Metabolic Effects of Atazanavir/Ritonavir Versus Darunavir/Ritonavir in Combination With Tenofovir/Emtricitabine in naïve HIV-1 Infected Patients

Phase 4

Completed

• Conditions: HIV-1
• Interventions: Drug: Atazanavir / Ritonavir + Tenofovir / Emtricitabine; Drug: Darunavir / Ritonavir + Tenofovir / Emtricitabine

• Registration Number: NCT01274780
• Lead Sponsor: Juan A. Arnaiz

Brief Summary

This is a prospective, open controlled trial in which naïve HIV-1 patients will be randomized to receive atazanavir / ritonavir or darunavir / ritonavir in combination with tenofovir / emtricitabine. They will be followed up during 96 weeks to determinate the cholesterol levels.

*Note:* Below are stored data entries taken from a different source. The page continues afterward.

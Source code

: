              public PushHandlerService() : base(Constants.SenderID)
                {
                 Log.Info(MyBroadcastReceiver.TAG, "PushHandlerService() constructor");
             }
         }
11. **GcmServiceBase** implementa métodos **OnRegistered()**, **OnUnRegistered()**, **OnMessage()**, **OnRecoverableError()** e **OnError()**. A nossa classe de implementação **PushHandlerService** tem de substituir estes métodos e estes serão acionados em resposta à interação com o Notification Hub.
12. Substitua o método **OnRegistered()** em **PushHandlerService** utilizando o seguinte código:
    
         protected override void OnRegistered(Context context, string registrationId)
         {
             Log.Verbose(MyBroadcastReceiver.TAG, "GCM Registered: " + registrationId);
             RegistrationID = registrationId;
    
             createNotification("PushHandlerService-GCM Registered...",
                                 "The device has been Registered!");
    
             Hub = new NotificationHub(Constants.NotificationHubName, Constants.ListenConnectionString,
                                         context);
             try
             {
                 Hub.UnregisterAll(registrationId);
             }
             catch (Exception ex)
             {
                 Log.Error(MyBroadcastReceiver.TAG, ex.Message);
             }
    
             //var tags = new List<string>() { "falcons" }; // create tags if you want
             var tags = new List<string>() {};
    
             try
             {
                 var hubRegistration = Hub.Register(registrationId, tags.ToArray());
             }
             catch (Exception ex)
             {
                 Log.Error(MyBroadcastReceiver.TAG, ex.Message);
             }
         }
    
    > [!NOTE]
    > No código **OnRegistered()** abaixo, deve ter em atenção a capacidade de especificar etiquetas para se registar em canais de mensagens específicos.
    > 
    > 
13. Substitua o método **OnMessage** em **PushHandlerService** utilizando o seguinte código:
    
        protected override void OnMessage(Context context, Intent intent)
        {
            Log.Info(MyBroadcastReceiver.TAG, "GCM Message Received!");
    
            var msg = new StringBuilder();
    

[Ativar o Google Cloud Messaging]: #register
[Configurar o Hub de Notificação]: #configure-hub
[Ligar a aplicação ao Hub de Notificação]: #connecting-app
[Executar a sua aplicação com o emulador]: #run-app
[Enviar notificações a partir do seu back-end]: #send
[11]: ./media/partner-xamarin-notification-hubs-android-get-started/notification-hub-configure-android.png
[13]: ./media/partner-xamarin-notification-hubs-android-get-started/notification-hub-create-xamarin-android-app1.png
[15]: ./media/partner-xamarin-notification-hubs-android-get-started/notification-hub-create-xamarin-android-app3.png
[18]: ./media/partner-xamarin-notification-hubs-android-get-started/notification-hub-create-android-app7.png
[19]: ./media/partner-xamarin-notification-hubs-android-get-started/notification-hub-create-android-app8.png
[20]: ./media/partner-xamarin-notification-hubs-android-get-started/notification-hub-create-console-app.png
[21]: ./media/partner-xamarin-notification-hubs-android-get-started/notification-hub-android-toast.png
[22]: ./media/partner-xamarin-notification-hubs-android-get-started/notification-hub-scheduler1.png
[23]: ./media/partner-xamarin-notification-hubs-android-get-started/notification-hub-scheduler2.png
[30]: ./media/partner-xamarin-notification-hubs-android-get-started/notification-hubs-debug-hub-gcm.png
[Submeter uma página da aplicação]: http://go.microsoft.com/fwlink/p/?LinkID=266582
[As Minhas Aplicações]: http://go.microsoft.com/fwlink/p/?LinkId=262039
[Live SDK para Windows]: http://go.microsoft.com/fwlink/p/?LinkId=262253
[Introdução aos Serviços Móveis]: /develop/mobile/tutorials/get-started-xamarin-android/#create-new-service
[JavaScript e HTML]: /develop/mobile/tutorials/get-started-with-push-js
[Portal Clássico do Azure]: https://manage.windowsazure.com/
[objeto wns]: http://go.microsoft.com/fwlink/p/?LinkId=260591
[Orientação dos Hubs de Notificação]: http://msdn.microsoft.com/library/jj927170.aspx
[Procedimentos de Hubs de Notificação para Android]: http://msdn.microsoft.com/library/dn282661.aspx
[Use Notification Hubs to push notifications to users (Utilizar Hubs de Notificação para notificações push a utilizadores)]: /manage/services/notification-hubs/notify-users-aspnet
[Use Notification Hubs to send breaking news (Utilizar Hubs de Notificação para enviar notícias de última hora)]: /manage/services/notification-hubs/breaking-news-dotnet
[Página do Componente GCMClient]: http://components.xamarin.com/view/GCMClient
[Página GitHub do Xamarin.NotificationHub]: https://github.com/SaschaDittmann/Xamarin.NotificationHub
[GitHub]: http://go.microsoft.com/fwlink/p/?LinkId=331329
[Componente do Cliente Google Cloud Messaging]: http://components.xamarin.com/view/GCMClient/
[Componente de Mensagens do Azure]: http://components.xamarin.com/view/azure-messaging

Randomization will be stratified according to the values of the ratio of total cholesterol/HDL cholesterol obtained during the screening visit (as they will be \<4.5 or ≥ 4.5).

Detailed Description

Not available

Study Timeline

• Study First Submitted: 2011-01-11
• Study First Submitted QC: 2011-01-11
• Study First Posted: 2011-01-12
• Study Start: 2011-05
• Primary Completion: 2013-05
• Study Completion: 2014-01
• Status Verified: 2014-12
• Last Update Submitted: 2014-12-15
• Last Update Posted: 2014-12-16

Recruitment & Eligibility

• Status: COMPLETED
• Sex: All
• Target Recruitment: 180

Inclusion Criteria

1. Patients of both sexes aged 18 years or more. Women of childbearing potential must commit to sexual abstinence or use barrier contraceptive methods during the study.
2. Diagnosis of infection by HIV-1 (according to standard diagnostic criteria)
3. Not previously treated with antiretroviral drugs
4. Plasma viral load > = 1000 copies / ml
5. Clinically stable patients in the investigator's opinion at the time of inclusion
6. Able to meet the schedule of study visits and other protocol requirements
7. Written informed consent to participate in the study and undergo tests and examinations that entails

Exclusion Criteria

1. ALT, AST levels greater than or equal to 5 times ULN (upper limit of normal)
2. serum creatinine level greater than 2 times ULN
3. Diabetes Mellitus (according to clinical and / or use of anti-diabetic agents)
4. Obesity (BMI ≥ 30 kg/m2)
5. Use of drugs that may affect lipid and / or glucose metabolism for at least 30 days prior to inclusion in the study.
6. Active opportunistic infection requiring intravenous treatment
7. Patients with known hypersensitivity to any of the products under study
8. Use of drugs formally contraindicated in the product information for any of the drugs under study
9. Contraindication to the use of any of the drugs under study
10. Women pregnant or lactating at the time of study inclusion or anticipating pregnancy in the follow-up period provided by the test

Study & Design

• Study Type: INTERVENTIONAL
• Study Design: PARALLEL

Arm && Interventions

Group	Intervention	Description
Atazanavir / Ritonavir	Atazanavir / Ritonavir + Tenofovir / Emtricitabine	-
Darunavir / Ritonavir	Darunavir / Ritonavir + Tenofovir / Emtricitabine	-

Primary Outcome Measures

Name	Time	Method
Changes in total cholesterol	24 weeks

Secondary Outcome Measures

Name	Time	Method
Blood levels of: triglycerides, total cholesterol, LDL cholesterol, HDL cholesterol and ratio of total cholesterol/HDL cholesterol	24, 48 and 96 weeks
Cardiovascular risk according to the Framingham scale.	24, 48 and 96 weeks.
Glycemic profile (including glucose, insulin and HOMA (homeostatic model assessment index))	24, 48 and 96 weeks
inflammatory markers (protein C-reactive protein and interleukin-6) and anti-inflammatory (adiponectin)	24, 48 and 96 weeks
RNA viral load <50 copies / mL	24, 48 and 96 weeks.
CD4+ cells count	24, 48 and 96 weeks
clinical adverse events, including events related to depositional patterns, laboratory abnormalities and incidence of treatment discontinuation because of toxicity or intolerance in each of the treatment arms.	24, 48 and 96 weeks
distribution of body fat by DEXA (X-ray densitometry dual energy level) and CT (Computerized Axial Tomography)scan	48 and 96 weeks

Trial Locations

Locations (1)

Hospital Clinic; 🇪🇸 Barcelona, Spain